Saved data entries

____________________

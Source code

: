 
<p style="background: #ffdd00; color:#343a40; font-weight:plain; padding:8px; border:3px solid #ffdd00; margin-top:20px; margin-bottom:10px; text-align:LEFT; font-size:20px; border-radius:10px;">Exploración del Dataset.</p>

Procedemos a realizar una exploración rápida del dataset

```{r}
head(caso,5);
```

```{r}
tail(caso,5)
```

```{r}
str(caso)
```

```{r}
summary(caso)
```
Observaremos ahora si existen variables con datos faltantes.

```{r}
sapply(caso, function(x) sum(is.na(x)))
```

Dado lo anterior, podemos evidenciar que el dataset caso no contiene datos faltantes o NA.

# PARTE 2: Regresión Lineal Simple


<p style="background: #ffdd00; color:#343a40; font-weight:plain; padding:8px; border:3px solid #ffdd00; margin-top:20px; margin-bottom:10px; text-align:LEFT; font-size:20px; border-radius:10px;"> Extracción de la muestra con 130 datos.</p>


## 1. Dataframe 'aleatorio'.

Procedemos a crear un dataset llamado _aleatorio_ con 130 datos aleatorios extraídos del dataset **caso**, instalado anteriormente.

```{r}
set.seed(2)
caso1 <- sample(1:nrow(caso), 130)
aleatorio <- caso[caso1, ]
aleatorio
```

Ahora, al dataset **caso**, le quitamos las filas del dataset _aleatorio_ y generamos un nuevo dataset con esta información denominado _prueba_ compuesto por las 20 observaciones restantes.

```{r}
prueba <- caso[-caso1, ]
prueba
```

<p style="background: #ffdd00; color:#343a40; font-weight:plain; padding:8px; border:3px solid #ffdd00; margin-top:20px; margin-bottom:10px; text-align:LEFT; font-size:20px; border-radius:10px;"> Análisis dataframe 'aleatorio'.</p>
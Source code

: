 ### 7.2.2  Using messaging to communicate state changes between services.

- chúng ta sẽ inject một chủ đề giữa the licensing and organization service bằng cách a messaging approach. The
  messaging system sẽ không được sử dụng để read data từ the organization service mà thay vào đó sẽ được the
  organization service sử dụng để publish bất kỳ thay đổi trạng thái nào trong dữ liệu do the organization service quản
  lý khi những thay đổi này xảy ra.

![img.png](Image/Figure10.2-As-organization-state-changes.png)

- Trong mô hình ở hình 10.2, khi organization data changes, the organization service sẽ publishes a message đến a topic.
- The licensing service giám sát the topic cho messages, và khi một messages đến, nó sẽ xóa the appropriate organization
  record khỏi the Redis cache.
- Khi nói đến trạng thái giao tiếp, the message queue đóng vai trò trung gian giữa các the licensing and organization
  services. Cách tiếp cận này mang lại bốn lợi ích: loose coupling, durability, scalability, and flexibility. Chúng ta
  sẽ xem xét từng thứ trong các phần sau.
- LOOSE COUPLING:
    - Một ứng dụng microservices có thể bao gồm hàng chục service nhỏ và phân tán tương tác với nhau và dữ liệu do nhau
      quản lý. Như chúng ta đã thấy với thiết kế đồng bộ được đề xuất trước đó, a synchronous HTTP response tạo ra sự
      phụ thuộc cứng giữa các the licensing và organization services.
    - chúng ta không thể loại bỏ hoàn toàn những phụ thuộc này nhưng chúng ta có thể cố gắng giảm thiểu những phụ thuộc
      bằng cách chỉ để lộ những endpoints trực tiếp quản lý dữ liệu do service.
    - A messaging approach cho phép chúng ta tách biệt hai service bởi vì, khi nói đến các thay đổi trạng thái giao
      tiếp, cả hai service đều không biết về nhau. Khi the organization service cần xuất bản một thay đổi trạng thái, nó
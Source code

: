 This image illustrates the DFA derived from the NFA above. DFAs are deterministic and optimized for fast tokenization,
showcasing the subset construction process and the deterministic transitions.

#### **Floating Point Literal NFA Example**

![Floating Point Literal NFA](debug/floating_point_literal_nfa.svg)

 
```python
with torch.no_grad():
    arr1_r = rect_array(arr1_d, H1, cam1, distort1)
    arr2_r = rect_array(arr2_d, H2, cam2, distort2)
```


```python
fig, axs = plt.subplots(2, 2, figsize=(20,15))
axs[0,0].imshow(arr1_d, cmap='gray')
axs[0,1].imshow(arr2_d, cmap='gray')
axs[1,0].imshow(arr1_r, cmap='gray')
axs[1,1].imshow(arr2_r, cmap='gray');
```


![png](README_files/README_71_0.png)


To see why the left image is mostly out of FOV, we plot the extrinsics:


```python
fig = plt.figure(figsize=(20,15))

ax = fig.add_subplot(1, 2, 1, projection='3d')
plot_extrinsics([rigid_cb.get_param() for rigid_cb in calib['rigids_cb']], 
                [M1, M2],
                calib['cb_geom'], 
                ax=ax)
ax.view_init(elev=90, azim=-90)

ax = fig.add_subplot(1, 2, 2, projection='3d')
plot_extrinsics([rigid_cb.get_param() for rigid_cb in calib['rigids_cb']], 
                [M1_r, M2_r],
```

____________________

WHAT IS NEEDED
The word "thay" may appear on some lines of these records; state how many such lines there are, and nothing else.

WRITTEN ANSWER
5